Osteoporosis is often considered to be a condition limited to frail elderly women. However, the damage from osteoporosis begins much earlier in life. Because peak bone density is reached at approximately 25 years of age, it is important to build strong bones by that age, so that they remain strong later in life.

A stronger Pakistan

Pakistan, which has a significant proportion of elderly, now faces a major osteoporosis threat, according to the medical fraternity. Currently, 9.91 million people in Pakistan suffer from the disease. According to a report published by the International Osteoporosis Foundation (IOF) in 2006, women in Pakistan have a daily calcium intakes of 300 to 500 milligrams range which is less than the ideal intake of 1000 milligrams. Even though, calcium and vitamin D supplements are readily available there is no programme to educate people of its importance.

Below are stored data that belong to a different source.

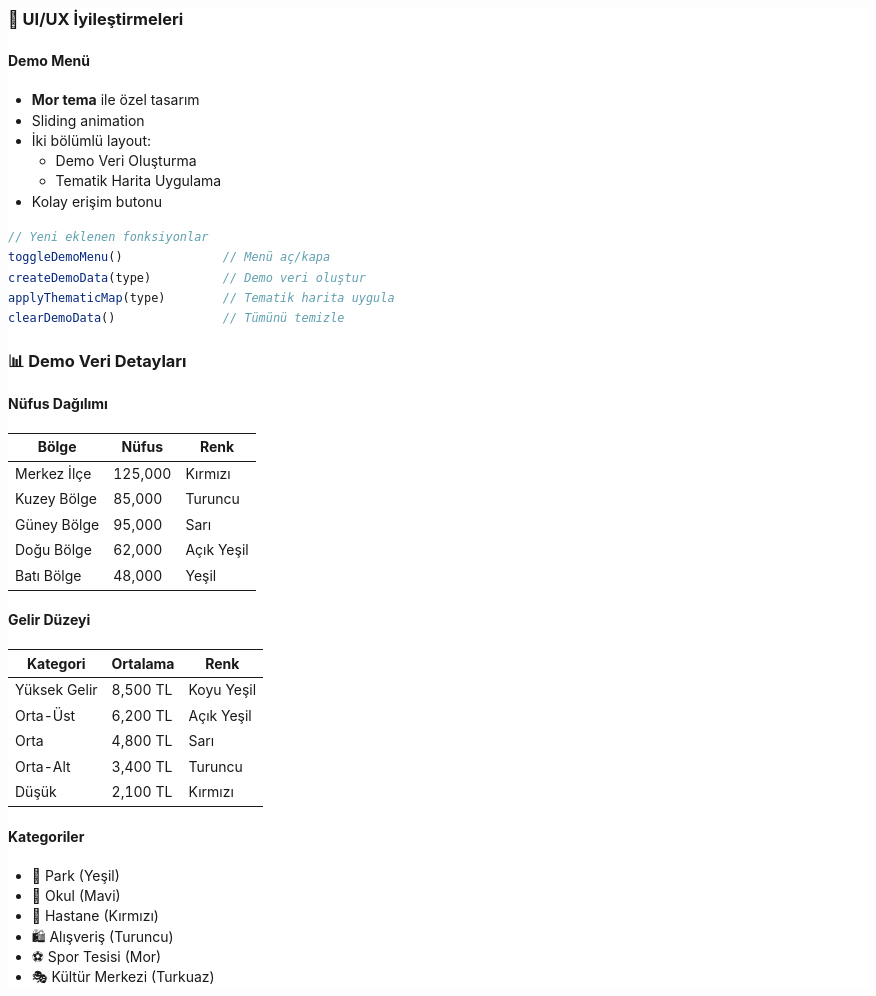 ### 🎨 UI/UX İyileştirmeleri

#### Demo Menü

- **Mor tema** ile özel tasarım
- Sliding animation
- İki bölümlü layout:
  - Demo Veri Oluşturma
  - Tematik Harita Uygulama
- Kolay erişim butonu

```javascript
// Yeni eklenen fonksiyonlar
toggleDemoMenu()              // Menü aç/kapa
createDemoData(type)          // Demo veri oluştur
applyThematicMap(type)        // Tematik harita uygula
clearDemoData()               // Tümünü temizle
```

### 📊 Demo Veri Detayları

#### Nüfus Dağılımı

| Bölge | Nüfus | Renk |
|-------|-------|------|
| Merkez İlçe | 125,000 | Kırmızı |
| Kuzey Bölge | 85,000 | Turuncu |
| Güney Bölge | 95,000 | Sarı |
| Doğu Bölge | 62,000 | Açık Yeşil |
| Batı Bölge | 48,000 | Yeşil |

#### Gelir Düzeyi

| Kategori | Ortalama | Renk |
|----------|----------|------|
| Yüksek Gelir | 8,500 TL | Koyu Yeşil |
| Orta-Üst | 6,200 TL | Açık Yeşil |
| Orta | 4,800 TL | Sarı |
| Orta-Alt | 3,400 TL | Turuncu |
| Düşük | 2,100 TL | Kırmızı |

#### Kategoriler

- 🌳 Park (Yeşil)
- 🏫 Okul (Mavi)
- 🏥 Hastane (Kırmızı)
- 🛍️ Alışveriş (Turuncu)
- ⚽ Spor Tesisi (Mor)
- 🎭 Kültür Merkezi (Turkuaz)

Recently, societies such as The Osteoporosis Society, The Menopause Society, and The Pakistan Endocrine Society have made major efforts towards creating awareness among health professionals, through national seminars as well as for the public through seminars and World Osteoporosis Day activities. Information material, including the IOF literature is available in Urdu but dissemination is limited.

Even though things have taken a positive turn in the past few years with media playing a key role in creating awareness about diseases such as osteoporosis, a lot more needs to be done to ensure a stronger, healthier Pakistan.



Statistics

Around the world one in three women and one in five men over the age of 50 will suffer an osteoporotic fracture. In fact, a bone will break every three seconds because of this disease.

While there is no clear data on the number of (osteoporotic) hip fractures per year, estimates based on a large ultrasound study conducted throughout Pakistan by International Osteoporosis Foundation suggested that there are 9.91 million people diagnosed with osteoporosis of which 7.19 million are women and 2.71 million are men. These numbers are estimated to rise to 12.91 million in 2050.

Measures

Dr Sundeep Sahitia, residential medical officer at Dow Medical College recommends the following precautionary measures in order to avoid osteoporosis:

•  Exercise daily as it increases mobility.

•  Avoid smoking.

•  Ensure a nutritious diet with adequate calcium.

•  Proper sunlight exposure.

Myths

According to Dr Sahitia strange myths are associated with osteoporosis, which need to be debunked. Some of the most common ones are:

1. Some patients often associate the pain with food consumed at odd times like taking curd in the night while others relate it to black magic.

2. They assume that the pain will subside when they take more physical rest.

3. Some patients do not believe that that the disease can be caused through smoking and therefore don’t make an attempt to avoid smoking.

“Osteoporosis requires constant battle of wills. There is pain, there are strange myths and there is the static life that people fear. The only solution is proper diet, physical activity and proper guidelines,” says Sahitia.

Published in The Express Tribune, Ms T, August 10th, 2014.